__Data to examine__
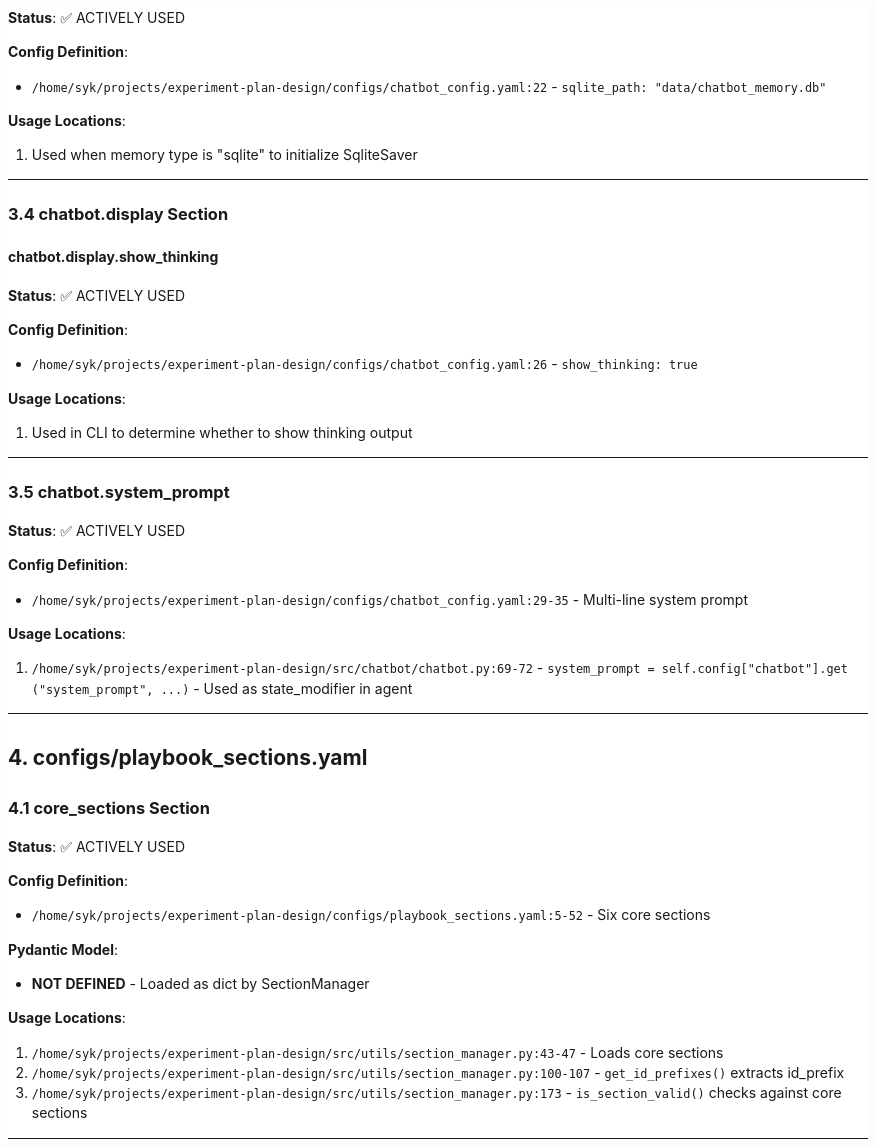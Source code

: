 **Status**: ✅ ACTIVELY USED

**Config Definition**:
- `/home/syk/projects/experiment-plan-design/configs/chatbot_config.yaml:22` - `sqlite_path: "data/chatbot_memory.db"`

**Usage Locations**:
1. Used when memory type is "sqlite" to initialize SqliteSaver

---

### 3.4 chatbot.display Section

#### chatbot.display.show_thinking

**Status**: ✅ ACTIVELY USED

**Config Definition**:
- `/home/syk/projects/experiment-plan-design/configs/chatbot_config.yaml:26` - `show_thinking: true`

**Usage Locations**:
1. Used in CLI to determine whether to show thinking output

---

### 3.5 chatbot.system_prompt

**Status**: ✅ ACTIVELY USED

**Config Definition**:
- `/home/syk/projects/experiment-plan-design/configs/chatbot_config.yaml:29-35` - Multi-line system prompt

**Usage Locations**:
1. `/home/syk/projects/experiment-plan-design/src/chatbot/chatbot.py:69-72` - `system_prompt = self.config["chatbot"].get("system_prompt", ...)` - Used as state_modifier in agent

---

## 4. configs/playbook_sections.yaml

### 4.1 core_sections Section

**Status**: ✅ ACTIVELY USED

**Config Definition**:
- `/home/syk/projects/experiment-plan-design/configs/playbook_sections.yaml:5-52` - Six core sections

**Pydantic Model**:
- **NOT DEFINED** - Loaded as dict by SectionManager

**Usage Locations**:
1. `/home/syk/projects/experiment-plan-design/src/utils/section_manager.py:43-47` - Loads core sections
2. `/home/syk/projects/experiment-plan-design/src/utils/section_manager.py:100-107` - `get_id_prefixes()` extracts id_prefix
3. `/home/syk/projects/experiment-plan-design/src/utils/section_manager.py:173` - `is_section_valid()` checks against core sections

---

__What is being asked__
The listing should be transcribed in full, exactly, and without its pictures.

__Task response__
Source code

: **Status**: ✅ ACTIVELY USED

**Config Definition**:
- `/home/syk/projects/experiment-plan-design/configs/chatbot_config.yaml:22` - `sqlite_path: "data/chatbot_memory.db"`

**Usage Locations**:
1. Used when memory type is "sqlite" to initialize SqliteSaver

---

### 3.4 chatbot.display Section

#### chatbot.display.show_thinking

**Status**: ✅ ACTIVELY USED

**Config Definition**:
- `/home/syk/projects/experiment-plan-design/configs/chatbot_config.yaml:26` - `show_thinking: true`

**Usage Locations**:
1. Used in CLI to determine whether to show thinking output

---

### 3.5 chatbot.system_prompt

**Status**: ✅ ACTIVELY USED

**Config Definition**:
- `/home/syk/projects/experiment-plan-design/configs/chatbot_config.yaml:29-35` - Multi-line system prompt

**Usage Locations**:
1. `/home/syk/projects/experiment-plan-design/src/chatbot/chatbot.py:69-72` - `system_prompt = self.config["chatbot"].get("system_prompt", ...)` - Used as state_modifier in agent

---

## 4. configs/playbook_sections.yaml

### 4.1 core_sections Section

**Status**: ✅ ACTIVELY USED

**Config Definition**:
- `/home/syk/projects/experiment-plan-design/configs/playbook_sections.yaml:5-52` - Six core sections

**Pydantic Model**:
- **NOT DEFINED** - Loaded as dict by SectionManager

**Usage Locations**:
1. `/home/syk/projects/experiment-plan-design/src/utils/section_manager.py:43-47` - Loads core sections
2. `/home/syk/projects/experiment-plan-design/src/utils/section_manager.py:100-107` - `get_id_prefixes()` extracts id_prefix
3. `/home/syk/projects/experiment-plan-design/src/utils/section_manager.py:173` - `is_section_valid()` checks against core sections

---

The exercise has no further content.